OH my goodness trob1 I think you got every color possible in nigerians!!!

(well almost at least)

they are really nice looking!


----------



## trob1 (Oct 5, 2007)

thanks, my goal was healthy, colorfull and mostly blue eyed nigerians and boy was it alot of work. I only have the first 6 here now and the others I go get around the 15th of October from SC.


----------



## StaceyRosado (Oct 5, 2007)

going to visit Ashely while down there?

I am so sorry that you don't have the pygmies anymore  whenever I get a chance to get registered pygmies I will certainly be asking you who are good breeders. 

But then again I really just enjoy having the unregistered.


----------



## trob1 (Oct 5, 2007)

Yep Ashley is the reason I am getting all the girls in SC. I saw she had a doeling for sale and we made a deal. I told her it sure would make the trip worth while if I could get more than one goat while there. She knew of a friend who had some girls for sale and before you know it I am getting 4 girls maybe 5 and 2 boys on my trip. Sure makes the miles worth it though.

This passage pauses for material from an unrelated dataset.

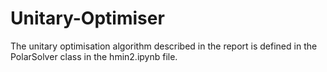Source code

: # Unitary-Optimiser

The unitary optimisation algorithm described in the report is defined in the PolarSolver class in the hmin2.ipynb file.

Can't wait to meet Ashley and put a face with a name.


----------



## StaceyRosado (Oct 5, 2007)

yah she is really nice and has some awesome goats!


----------



## cute kids (Oct 5, 2007)

*your goats*

so pretty.....good job hunting!!!
i have twins who are white with black and brown.....sort of 'calico'......nice to try for in your search. so darned sweet, arent' they??
my two pygs, are, too......just want to be snuggled. 
enjoy your brood and your trip!!


----------



## goathappy (Oct 5, 2007)

Pretty! I like buckskins the best.


----------



## alyssa_romine (Oct 5, 2007)

Gorgeous babies!!! I am looking to buy a blue eyed Nigerian Dwarf buck and do some experimenting within the next year or so. They are just gorgeous!


----------



## kelebek (Oct 5, 2007)

Congrats on all the new goats! You definately were able to get some BEAUTIFUL ones!

I also am trying to get some color on my ranch. I am realy curious to see what I have on the way!

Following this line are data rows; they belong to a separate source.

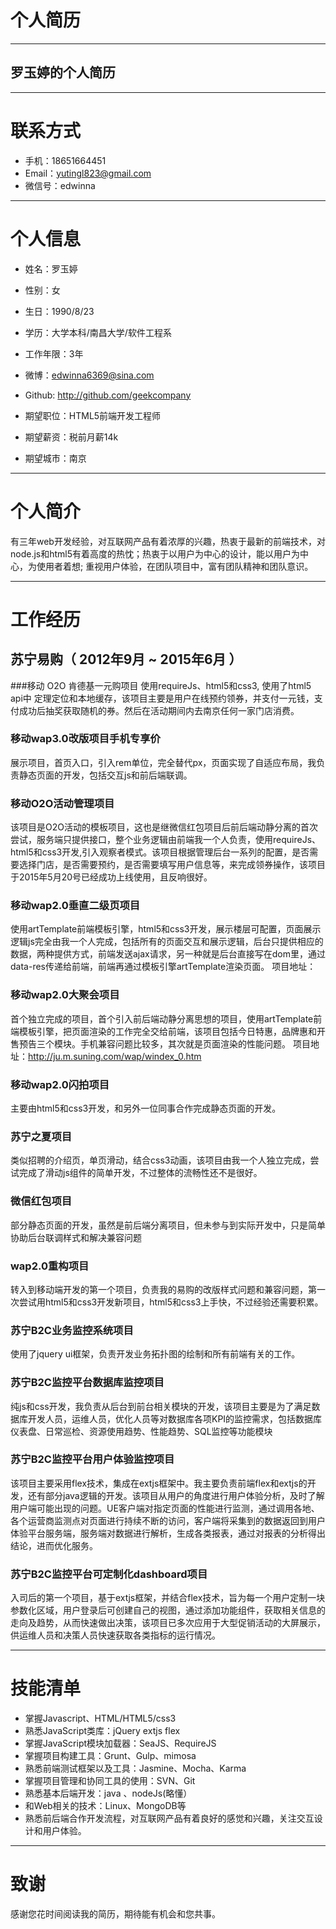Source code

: # 个人简历

---
## 罗玉婷的个人简历

---

# 联系方式


- 手机：18651664451
- Email：yutingl823@gmail.com 
- 微信号：edwinna

---

# 个人信息

 - 姓名：罗玉婷
 - 性别：女
 - 生日：1990/8/23
 
 - 学历：大学本科/南昌大学/软件工程系
 - 工作年限：3年
 - 微博：edwinna6369@sina.com
 - Github: http://github.com/geekcompany

 - 期望职位：HTML5前端开发工程师
 - 期望薪资：税前月薪14k
 - 期望城市：南京

---
#  个人简介
有三年web开发经验，对互联网产品有着浓厚的兴趣，热衷于最新的前端技术，对node.js和html5有着高度的热忱；热衷于以用户为中心的设计，能以用户为中心，为使用者着想; 重视用户体验，在团队项目中，富有团队精神和团队意识。

---
# 工作经历

## 苏宁易购（ 2012年9月 ~ 2015年6月 ）

###移动 O2O 肯德基一元购项目 
使用requireJs、html5和css3, 使用了html5 api中 定理定位和本地缓存，该项目主要是用户在线预约领券，并支付一元钱，支付成功后抽奖获取随机的券。然后在活动期间内去南京任何一家门店消费。

### 移动wap3.0改版项目手机专享价
展示项目，首页入口，引入rem单位，完全替代px，页面实现了自适应布局，我负责静态页面的开发，包括交互js和前后端联调。

### 移动O2O活动管理项目
该项目是O2O活动的模板项目，这也是继微信红包项目后前后端动静分离的首次尝试，服务端只提供接口，整个业务逻辑由前端我一个人负责，使用requireJs、html5和css3开发,引入观察者模式。该项目根据管理后台一系列的配置，是否需要选择门店，是否需要预约，是否需要填写用户信息等，来完成领券操作，该项目于2015年5月20号已经成功上线使用，且反响很好。

### 移动wap2.0垂直二级页项目
使用artTemplate前端模板引擎，html5和css3开发，展示楼层可配置，页面展示逻辑js完全由我一个人完成，包括所有的页面交互和展示逻辑，后台只提供相应的数据，两种提供方式，前端发送ajax请求，另一种就是后台直接写在dom里，通过data-res传递给前端，前端再通过模板引擎artTemplate渲染页面。
项目地址：

### 移动wap2.0大聚会项目
首个独立完成的项目，首个引入前后端动静分离思想的项目，使用artTemplate前端模板引擎，把页面渲染的工作完全交给前端，该项目包括今日特惠，品牌惠和开售预告三个模块。手机兼容问题比较多，其次就是页面渲染的性能问题。
项目地址：http://ju.m.suning.com/wap/windex_0.htm

### 移动wap2.0闪拍项目
主要由html5和css3开发，和另外一位同事合作完成静态页面的开发。

### 苏宁之夏项目
类似招聘的介绍页，单页滑动，结合css3动画，该项目由我一个人独立完成，尝试完成了滑动js组件的简单开发，不过整体的流畅性还不是很好。

### 微信红包项目
部分静态页面的开发，虽然是前后端分离项目，但未参与到实际开发中，只是简单协助后台联调样式和解决兼容问题

### wap2.0重构项目
转入到移动端开发的第一个项目，负责我的易购的改版样式问题和兼容问题，第一次尝试用html5和css3开发新项目，html5和css3上手快，不过经验还需要积累。

### 苏宁B2C业务监控系统项目
使用了jquery ui框架，负责开发业务拓扑图的绘制和所有前端有关的工作。

### 苏宁B2C监控平台数据库监控项目
纯js和css开发，我负责从后台到前台相关模块的开发，该项目主要是为了满足数据库开发人员，运维人员，优化人员等对数据库各项KPI的监控需求，包括数据库仪表盘、日常巡检、资源使用趋势、性能趋势、SQL监控等功能模块

### 苏宁B2C监控平台用户体验监控项目
该项目主要采用flex技术，集成在extjs框架中。我主要负责前端flex和extjs的开发，还有部分java逻辑的开发。该项目从用户的角度进行用户体验分析，及时了解用户端可能出现的问题。UE客户端对指定页面的性能进行监测，通过调用各地、各个运营商监测点对页面进行持续不断的访问，客户端将采集到的数据返回到用户体验平台服务端，服务端对数据进行解析，生成各类报表，通过对报表的分析得出结论，进而优化服务。


### 苏宁B2C监控平台可定制化dashboard项目
入司后的第一个项目，基于extjs框架，并结合flex技术，旨为每一个用户定制一块参数化区域，用户登录后可创建自己的视图，通过添加功能组件，获取相关信息的走向及趋势，从而快速做出决策，该项目已多次应用于大型促销活动的大屏展示，供运维人员和决策人员快速获取各类指标的运行情况。

---


# 技能清单
- 掌握Javascript、HTML/HTML5/css3
- 熟悉JavaScript类库：jQuery extjs flex
- 掌握JavaScript模块加载器：SeaJS、RequireJS
- 掌握项目构建工具：Grunt、Gulp、mimosa
- 熟悉前端测试框架以及工具：Jasmine、Mocha、Karma
- 掌握项目管理和协同工具的使用：SVN、Git
- 熟悉基本后端开发：java 、nodeJs(略懂）
- 和Web相关的技术：Linux、MongoDB等
- 熟悉前后端合作开发流程，对互联网产品有着良好的感觉和兴趣，关注交互设计和用户体验。

---

# 致谢
感谢您花时间阅读我的简历，期待能有机会和您共事。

I know in spring my goal is to find a Blue eyed registered Doe in the Northwest Area. I would love to actually get a couple of them!


----------



## trob1 (Oct 5, 2007)

Thanks, everyone. I can't wait to see what is hopping in my field my first kidding season with these girls and guys


----------



## Sara (Oct 5, 2007)

Kelebek, contact me in February I might have what you're looking for.


----------



## HollowbeadRanch (Oct 5, 2007)

As I think I have told you before Teresa they are all GORGEOUS!! I am so very jealous!!! :lol:


----------



## trob1 (Oct 5, 2007)

thanks Brandi


----------



## HollowbeadRanch (Oct 5, 2007)

You are more than welcome... If you see someone pull up late at night in a white Tahoe with a red and white trailer just go back to sleep :twisted:


----------



## Sweet Gum Minis (Oct 6, 2007)

You are definitely going to have a colorful herd! Breed your blue-eyed boy to your brown-eyed does and your blue-eyed does to your chamoise/wattled boy. Talk about pretty!  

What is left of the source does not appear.